A Quayle Rather Than a Tiger by the Tail : The Conservatives Have Had Their Moment, and They Have Gotten the Message
One of the more eloquent testimonies to the sad disarray of the Republican conservatives was their reported elation at the choice of Indiana Sen. Dan Quayle by Vice President George Bush as his running mate.
While it is true that Quayle’s voting record in the Senate--a solid 82% rating with the American Conservative Union--would make him acceptable to the right, he champions no issues that are truly dear to their hearts. His affable blandness also raises questions of how energetically he would push the agenda of the right with Bush, a man whose credentials as a conservative have always been suspect.

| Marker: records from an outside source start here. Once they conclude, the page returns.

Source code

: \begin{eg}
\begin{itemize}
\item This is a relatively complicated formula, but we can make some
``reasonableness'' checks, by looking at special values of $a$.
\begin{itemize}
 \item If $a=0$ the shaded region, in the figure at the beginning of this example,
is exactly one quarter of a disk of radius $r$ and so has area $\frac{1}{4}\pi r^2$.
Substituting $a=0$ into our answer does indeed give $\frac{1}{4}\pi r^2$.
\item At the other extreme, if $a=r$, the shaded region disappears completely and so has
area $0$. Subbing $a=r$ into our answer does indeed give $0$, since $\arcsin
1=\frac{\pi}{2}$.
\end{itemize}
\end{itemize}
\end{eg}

Bush deserves a good deal of credit for political astuteness in picking Quayle, because the selection gives him legitimacy with the conservatives without pandering to them by selecting one of their darlings. Had he chosen almost any other prominent conservative, he would have had a tiger by the tail. Rep. Jack Kemp (R-N.Y.), a man whom Bush reportedly cannot abide, is a true believer in a variety of economic nostrums that Bush regards as hare-brained. Former U.N. Ambassador Jeane Kirkpatrick, the La Pasionaria of the American right, is still in her pre- glasnost fighting crouch and might upstage and embarrass the less combative Bush in the one area in which he claims unchallenged supremacy over Democratic presidential nominee Michael S. Dukakis--foreign affairs. As for Sen. Bob Dole (R-Kan.), he no longer is seen by many conservatives as one of their own. Rather, he is regarded as a man who has been hopelessly compromised by the moderate give-and-take of Senate politics and whose sallies at liberalism seem to be more cantankerous than pointed.

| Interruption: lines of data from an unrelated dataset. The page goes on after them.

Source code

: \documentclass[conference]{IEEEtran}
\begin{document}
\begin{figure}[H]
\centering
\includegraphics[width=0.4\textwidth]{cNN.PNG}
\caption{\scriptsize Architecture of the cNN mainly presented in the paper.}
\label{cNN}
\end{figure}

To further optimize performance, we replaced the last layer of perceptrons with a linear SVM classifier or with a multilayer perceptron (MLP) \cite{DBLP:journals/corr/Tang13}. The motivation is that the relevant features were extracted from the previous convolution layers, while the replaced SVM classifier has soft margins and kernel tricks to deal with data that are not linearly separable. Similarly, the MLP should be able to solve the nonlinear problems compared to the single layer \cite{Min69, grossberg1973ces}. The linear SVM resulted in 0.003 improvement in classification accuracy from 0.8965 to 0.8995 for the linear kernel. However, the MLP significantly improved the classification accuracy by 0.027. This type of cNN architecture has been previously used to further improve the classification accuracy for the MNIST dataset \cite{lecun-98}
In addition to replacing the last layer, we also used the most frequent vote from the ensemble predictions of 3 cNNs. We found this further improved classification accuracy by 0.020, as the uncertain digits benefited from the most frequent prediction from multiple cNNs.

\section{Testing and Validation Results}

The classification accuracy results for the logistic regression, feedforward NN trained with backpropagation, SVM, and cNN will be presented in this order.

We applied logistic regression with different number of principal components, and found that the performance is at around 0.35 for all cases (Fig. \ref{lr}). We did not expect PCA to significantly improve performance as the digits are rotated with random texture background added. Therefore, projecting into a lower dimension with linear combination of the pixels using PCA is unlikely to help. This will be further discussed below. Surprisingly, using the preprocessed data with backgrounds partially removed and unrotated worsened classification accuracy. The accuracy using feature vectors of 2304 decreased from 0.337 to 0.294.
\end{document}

The quiescence of this most raucous group of Republicans at New Orleans has been the most notable feature of a convention that has generally been devoid of benchmark events. The leadership of the once-mighty right has fallen to New Hampshire’s Sen. Gordon J. Humphrey, a man unlikely to be confused with the Granite State’s great statesman, Daniel Webster. Humphrey’s vetting of the proceedings has been cranky and episodic rather than passionate and sustained. The right wing’s favorite senator, Jesse Helms of North Carolina, has been invisible in New Orleans, and such ideological enforcers as Patrick Buchanan have chosen to take the high road of political commentary. What has happened to the Republican right that was so influential in 1981 that one of its stalwarts, Paul M. Weyrich, could publicly intimidate newly elected Vice President Bush and warn him that his every act would be scrutinized for its fidelity to the Reagan principles? What has happened to make the Robertsons and the Falwells so sweet-tempered and compliant, despite their certain knowledge that Bush is at best a thinly galvanized conservative?
The most obvious answer is that the right has simply gotten everything at once. Bush, in his 7 1/2 years as vice president, has not dissented from any major element of the Reagan policy and has even at times seemed to be its most energetic cheerleader. Bush’s choice for a running mate is well within the acceptable doctrinal limits. And the platform adopted by the GOP is a photo duplicate of the conservative 1984 document that venerates all of the conservative dogmas. While all of this gladdens the hearts of conservatives, the cumulative effect has not been to energize them.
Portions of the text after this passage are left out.